Goal of the exercise: Transcribe all records exactly; omit pictures.
◇ ◇ ◇ ◇ ◇
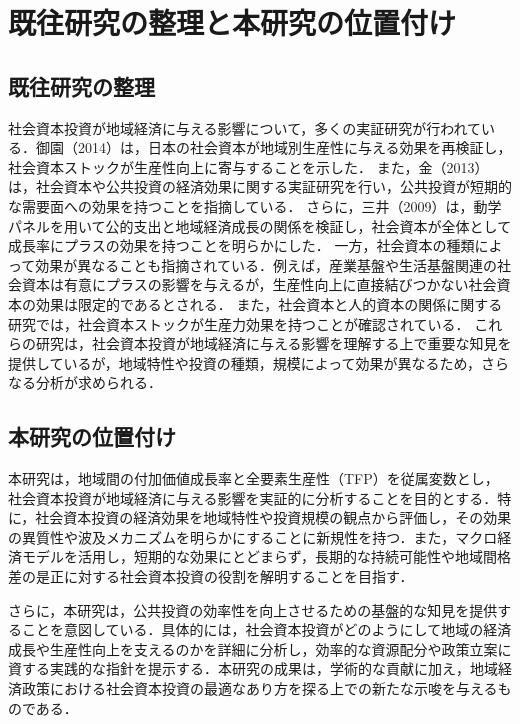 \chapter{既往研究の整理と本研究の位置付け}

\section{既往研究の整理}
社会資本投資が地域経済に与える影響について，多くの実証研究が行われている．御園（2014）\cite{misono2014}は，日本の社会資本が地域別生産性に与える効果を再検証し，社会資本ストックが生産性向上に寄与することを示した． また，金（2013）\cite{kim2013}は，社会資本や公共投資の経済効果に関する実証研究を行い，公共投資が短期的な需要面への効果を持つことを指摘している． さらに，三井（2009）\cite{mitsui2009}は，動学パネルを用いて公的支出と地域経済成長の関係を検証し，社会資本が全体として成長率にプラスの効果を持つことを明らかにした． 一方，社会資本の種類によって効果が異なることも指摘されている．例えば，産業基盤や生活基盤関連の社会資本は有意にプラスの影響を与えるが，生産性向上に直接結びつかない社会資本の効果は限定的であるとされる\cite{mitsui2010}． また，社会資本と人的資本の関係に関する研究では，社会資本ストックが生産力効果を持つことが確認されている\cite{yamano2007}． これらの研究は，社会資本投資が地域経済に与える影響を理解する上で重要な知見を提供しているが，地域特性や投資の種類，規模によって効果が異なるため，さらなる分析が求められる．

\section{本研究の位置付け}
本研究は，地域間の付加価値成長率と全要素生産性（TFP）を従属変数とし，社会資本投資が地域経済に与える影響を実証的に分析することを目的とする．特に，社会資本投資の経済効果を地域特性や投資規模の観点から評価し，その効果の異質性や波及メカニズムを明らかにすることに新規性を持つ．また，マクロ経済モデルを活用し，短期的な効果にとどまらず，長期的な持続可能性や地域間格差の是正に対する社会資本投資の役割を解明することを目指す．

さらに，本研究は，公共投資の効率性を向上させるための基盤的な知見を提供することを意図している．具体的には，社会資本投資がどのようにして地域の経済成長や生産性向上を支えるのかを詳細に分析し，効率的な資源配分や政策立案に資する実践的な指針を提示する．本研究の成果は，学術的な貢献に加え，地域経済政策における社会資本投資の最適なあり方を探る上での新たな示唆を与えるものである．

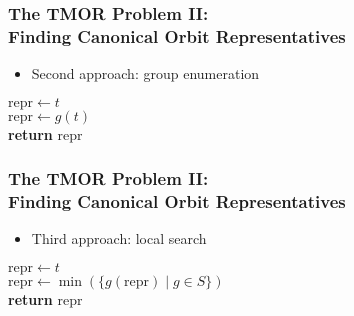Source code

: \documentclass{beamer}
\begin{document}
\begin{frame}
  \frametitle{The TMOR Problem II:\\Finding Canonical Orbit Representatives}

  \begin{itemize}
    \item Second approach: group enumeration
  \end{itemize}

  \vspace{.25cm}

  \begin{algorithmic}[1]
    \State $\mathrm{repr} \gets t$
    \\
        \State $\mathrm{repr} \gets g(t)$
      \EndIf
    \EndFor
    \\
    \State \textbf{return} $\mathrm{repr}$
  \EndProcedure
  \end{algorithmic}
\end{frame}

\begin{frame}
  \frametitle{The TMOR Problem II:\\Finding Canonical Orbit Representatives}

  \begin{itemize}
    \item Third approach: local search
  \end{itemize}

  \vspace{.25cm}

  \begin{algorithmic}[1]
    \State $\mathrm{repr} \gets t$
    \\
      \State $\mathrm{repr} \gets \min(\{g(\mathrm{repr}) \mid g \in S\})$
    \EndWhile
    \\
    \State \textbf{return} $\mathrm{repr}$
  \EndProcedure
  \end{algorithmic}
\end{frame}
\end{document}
◇ ◇ ◇ ◇ ◇
Answer box:
 \chapter{既往研究の整理と本研究の位置付け}

\section{既往研究の整理}
社会資本投資が地域経済に与える影響について，多くの実証研究が行われている．御園（2014）\cite{misono2014}は，日本の社会資本が地域別生産性に与える効果を再検証し，社会資本ストックが生産性向上に寄与することを示した． また，金（2013）\cite{kim2013}は，社会資本や公共投資の経済効果に関する実証研究を行い，公共投資が短期的な需要面への効果を持つことを指摘している． さらに，三井（2009）\cite{mitsui2009}は，動学パネルを用いて公的支出と地域経済成長の関係を検証し，社会資本が全体として成長率にプラスの効果を持つことを明らかにした． 一方，社会資本の種類によって効果が異なることも指摘されている．例えば，産業基盤や生活基盤関連の社会資本は有意にプラスの影響を与えるが，生産性向上に直接結びつかない社会資本の効果は限定的であるとされる\cite{mitsui2010}． また，社会資本と人的資本の関係に関する研究では，社会資本ストックが生産力効果を持つことが確認されている\cite{yamano2007}． これらの研究は，社会資本投資が地域経済に与える影響を理解する上で重要な知見を提供しているが，地域特性や投資の種類，規模によって効果が異なるため，さらなる分析が求められる．

\section{本研究の位置付け}
本研究は，地域間の付加価値成長率と全要素生産性（TFP）を従属変数とし，社会資本投資が地域経済に与える影響を実証的に分析することを目的とする．特に，社会資本投資の経済効果を地域特性や投資規模の観点から評価し，その効果の異質性や波及メカニズムを明らかにすることに新規性を持つ．また，マクロ経済モデルを活用し，短期的な効果にとどまらず，長期的な持続可能性や地域間格差の是正に対する社会資本投資の役割を解明することを目指す．

さらに，本研究は，公共投資の効率性を向上させるための基盤的な知見を提供することを意図している．具体的には，社会資本投資がどのようにして地域の経済成長や生産性向上を支えるのかを詳細に分析し，効率的な資源配分や政策立案に資する実践的な指針を提示する．本研究の成果は，学術的な貢献に加え，地域経済政策における社会資本投資の最適なあり方を探る上での新たな示唆を与えるものである．

Source code

: \documentclass{beamer}
\begin{document}
\begin{frame}
  \frametitle{The TMOR Problem II:\\Finding Canonical Orbit Representatives}

  \begin{itemize}
    \item Second approach: group enumeration
  \end{itemize}

  \vspace{.25cm}

  \begin{algorithmic}[1]
    \State $\mathrm{repr} \gets t$
    \\
        \State $\mathrm{repr} \gets g(t)$
      \EndIf
    \EndFor
    \\
    \State \textbf{return} $\mathrm{repr}$
  \EndProcedure
  \end{algorithmic}
\end{frame}

\begin{frame}
  \frametitle{The TMOR Problem II:\\Finding Canonical Orbit Representatives}

  \begin{itemize}
    \item Third approach: local search
  \end{itemize}

  \vspace{.25cm}

  \begin{algorithmic}[1]
    \State $\mathrm{repr} \gets t$
    \\
      \State $\mathrm{repr} \gets \min(\{g(\mathrm{repr}) \mid g \in S\})$
    \EndWhile
    \\
    \State \textbf{return} $\mathrm{repr}$
  \EndProcedure
  \end{algorithmic}
\end{frame}
\end{document}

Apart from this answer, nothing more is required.